時は13世紀。モンゴルの時代。
圧倒的な力を背景に、世界各地を支配下に置いていくモンゴル。
ヨーロッパも例外ではなく、モンゴル軍に大敗。
「このまま、ヨーロッパも支配されるのか…」と誰もが思った矢先、
突然、モンゴル軍が一斉撤退。
結果的に、ヨーロッパの大部分はモンゴルの支配から逃れ、
現在に至るまでモンゴルの支配下に入ることはありませんでした…
いったいなぜ、快進撃を続けたモンゴルは引き返したのでしょうか?
そこには、悲しい運命と、人間の性が隠されていました…!
今日は前回記事の続編です!
◯なぜ、バトゥは引き返したのか!?
出生の疑惑から、不遇の身にあったバトゥ。
そんな中、当時の指導者オゴタイが与えた千載一遇の大チャンス。
この一世一代の大勝負を完璧に生かしたバトゥ。
破竹の勢いで西へ西へと勝ち進み、ワールシュタットの戦いでヨーロッパ勢力も撃破。
このままヨーロッパでもモンゴル軍の快進撃!!と誰もが思っていましたが、
突如バトゥの軍勢はヨーロッパから引き返し、モンゴルへ戻っていったのです。一体バトゥに何があったのでしょうか‥?
ヒントとして、
「バトゥはどんな予測不可能な事態が起こったらモンゴルに帰るか?」
を考えてみてください。きっと現代の私たちでも、バトゥと同じ行動を取る人が多いでしょう‥。という流れで前編を終えました。
字数の都合で分けたのですが、じらしたようになってしまいすみませんでした。
では答えを申し上げましょう!!!!
◯オゴタイの死…
このままヨーロッパに突き進む、と思っていた矢先、訃報が入るのです。
部下「オゴタイ様が…オゴタイ様が逝去されましたっ…!!」
1241年12月21日のオゴタイ死去から約3か月後(当時の交通手段から言うと妥当な数字と言われています)の、本国からの使者による訃報でした。
「え…でも遠征中なら引き返さずに攻めてもいいんじゃない?」と思われる方もいらっしゃるかもしれません。
ここで大事なことは、月並みですが、バトゥの気持ちを想像してみて下さい。
不遇な自分にチャンスを与えてくれたのはオゴタイです。
オゴタイがいなければ、今の自分はない、ということをバトゥは誰よりも感じていました。つまり、バトゥにとってオゴタイは、恩人です。

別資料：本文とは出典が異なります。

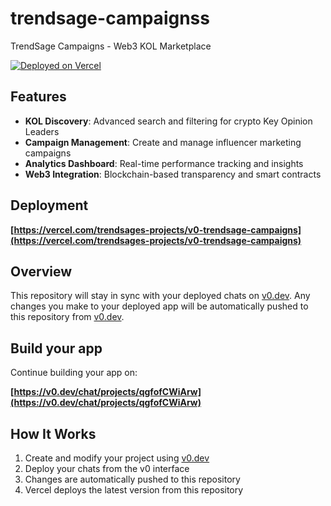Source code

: # trendsage-campaignss

TrendSage Campaigns - Web3 KOL Marketplace

[![Deployed on Vercel](https://img.shields.io/badge/Deployed%20on-Vercel-black?style=for-the-badge&logo=vercel)](https://vercel.com/trendsages-projects/v0-trendsage-campaigns)

## Features

- **KOL Discovery**: Advanced search and filtering for crypto Key Opinion Leaders
- **Campaign Management**: Create and manage influencer marketing campaigns  
- **Analytics Dashboard**: Real-time performance tracking and insights
- **Web3 Integration**: Blockchain-based transparency and smart contracts

## Deployment

**[https://vercel.com/trendsages-projects/v0-trendsage-campaigns](https://vercel.com/trendsages-projects/v0-trendsage-campaigns)**

## Overview

This repository will stay in sync with your deployed chats on [v0.dev](https://v0.dev).
Any changes you make to your deployed app will be automatically pushed to this repository from [v0.dev](https://v0.dev).

## Build your app

Continue building your app on:

**[https://v0.dev/chat/projects/qgfofCWiArw](https://v0.dev/chat/projects/qgfofCWiArw)**

## How It Works

1. Create and modify your project using [v0.dev](https://v0.dev)
2. Deploy your chats from the v0 interface
3. Changes are automatically pushed to this repository
4. Vercel deploys the latest version from this repository
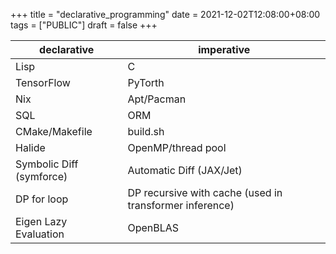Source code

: +++
title = "declarative_programming"
date = 2021-12-02T12:08:00+08:00
tags = ["PUBLIC"]
draft = false
+++

| declarative              | imperative                                              |
|--------------------------|---------------------------------------------------------|
| Lisp                     | C                                                       |
| TensorFlow               | PyTorth                                                 |
| Nix                      | Apt/Pacman                                              |
| SQL                      | ORM                                                     |
| CMake/Makefile           | build.sh                                                |
| Halide                   | OpenMP/thread pool                                      |
| Symbolic Diff (symforce) | Automatic Diff (JAX/Jet)                                |
| DP for loop              | DP recursive with cache (used in transformer inference) |
| Eigen Lazy Evaluation    | OpenBLAS                                                |
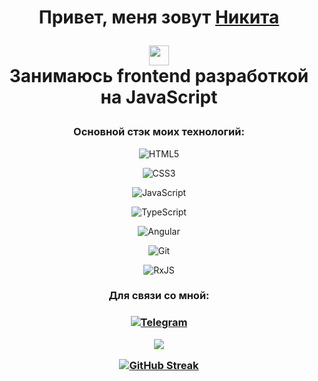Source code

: <div align='center'>

<h1 align="center">Привет, меня зовут <a href="https://hh.ru/resume/c04bdaffff0b4d293e0039ed1f78766d457049" target="_blank">Никита</a> 

<img src="https://github.com/blackcater/blackcater/raw/main/images/Hi.gif" height="32"/><br>Занимаюсь frontend рaзработкой на JavaScript</h1>
 
 
<h3 align="center">Основной стэк моих технологий:</h3>
 
![HTML5](https://img.shields.io/badge/-HTML5-F1E05A?style=for-the-badge&logo=HTML5)
 
![CSS3](https://img.shields.io/badge/-CSS3/SCSS-4B0082?style=for-the-badge&logo=CSS3)
 
![JavaScript](https://img.shields.io/badge/-JavaScript-8B0000?style=for-the-badge&logo=javascript)
 
![TypeScript](https://img.shields.io/badge/-TypeScript-191970?style=for-the-badge&logo=typescript)
 
![Angular](https://img.shields.io/badge/angular-%23DD0031.svg?style=for-the-badge&logo=angular&logoColor=white)
 
![Git](https://img.shields.io/badge/git-%23F05033.svg?style=for-the-badge&logo=git&logoColor=white)
 
![RxJS](https://img.shields.io/badge/rxjs-%23B7178C.svg?style=for-the-badge&logo=reactivex&logoColor=white)
 
 <h3>Для связи со мной:<h3>

[![Telegram](https://img.shields.io/badge/-Telegram-000?style=for-the-badge&logo=Telegram)](https://t.me/Leksip)
 
![](https://github-profile-summary-cards.vercel.app/api/cards/profile-details?username=Leksip&theme=solarized_dark)
 

[![GitHub Streak](https://streak-stats.demolab.com?user=Leksip&theme=tokyonight&locale=ru)](https://git.io/streak-stats)
</div>
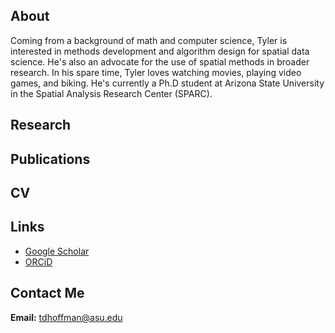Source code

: ## About
Coming from a background of math and computer science, Tyler is interested in methods development and algorithm design for spatial data science. He's also an advocate for the use of spatial methods in broader research. In his spare time, Tyler loves watching movies, playing video games, and biking. He's currently a Ph.D student at Arizona State University in the Spatial Analysis Research Center (SPARC). 

## Research


## Publications


## CV


## Links
- [Google Scholar](https://scholar.google.com/citations?hl=en&user=2LWJlLMAAAAJ)
- [ORCiD](https://orcid.org/0000-0002-0012-3794)

## Contact Me
**Email:** tdhoffman@asu.edu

自分を見出してくれたオゴタイの死は、バトゥにとって大きなものでした。
訃報を聞いて、バトゥはヨーロッパから急遽引き返すのです。
※一説では、オゴタイが死ななくてもバトゥの遠征はここまでだった、という見解もありますが、私はそうは思いません。なぜなら、訃報を受取った後も攻撃中の街を落とし、部下に追撃させているからです。具体的には、部下の侵攻はウィーン近くまで迫っていたのです。それでも、総帥バトゥは引き返しました。総帥を失った部下の侵攻はそれ以上進むこととができず、勝ち取ったハンガリーも放棄して帰還しています。
◯ヨーロッパがモンゴルの支配から逃れた、たった1つの理由とは
バトゥが引き返した理由が分かった所で、記事タイトルの問いに戻ってみましょう。
この問いに答えるならば、ズバリ
「オゴタイが亡くなったから」です。
なんという偶然、なんというタイミングでしょう。
「歴史に”もし”はない」という格言がありますが、”もし”を考えずにはいられません。
「もしオゴタイが死ななかったら…」を想像すると、
バトゥは更にヨーロッパ中央部・西部へ進入していたでしょう。
そして、当時の中世ヨーロッパは、十字軍の勢いも弱くなり始め、イスラーム勢力に勝ちきれずにいた時代です。戦費がかさみ、教会組織の膨張も限界点に達しています。
キリスト教が力を発揮するのは、「別の宗教」に対して団結した時です。モンゴルは、宗教結社ではありません。ヨーロッパが「VSモンゴル」で団結できたかというと、微妙でしょう。
むしろ逆にモンゴルと手を組んで、ライバル国・諸侯を滅ぼそうとする勢力が出ていたかもしれません。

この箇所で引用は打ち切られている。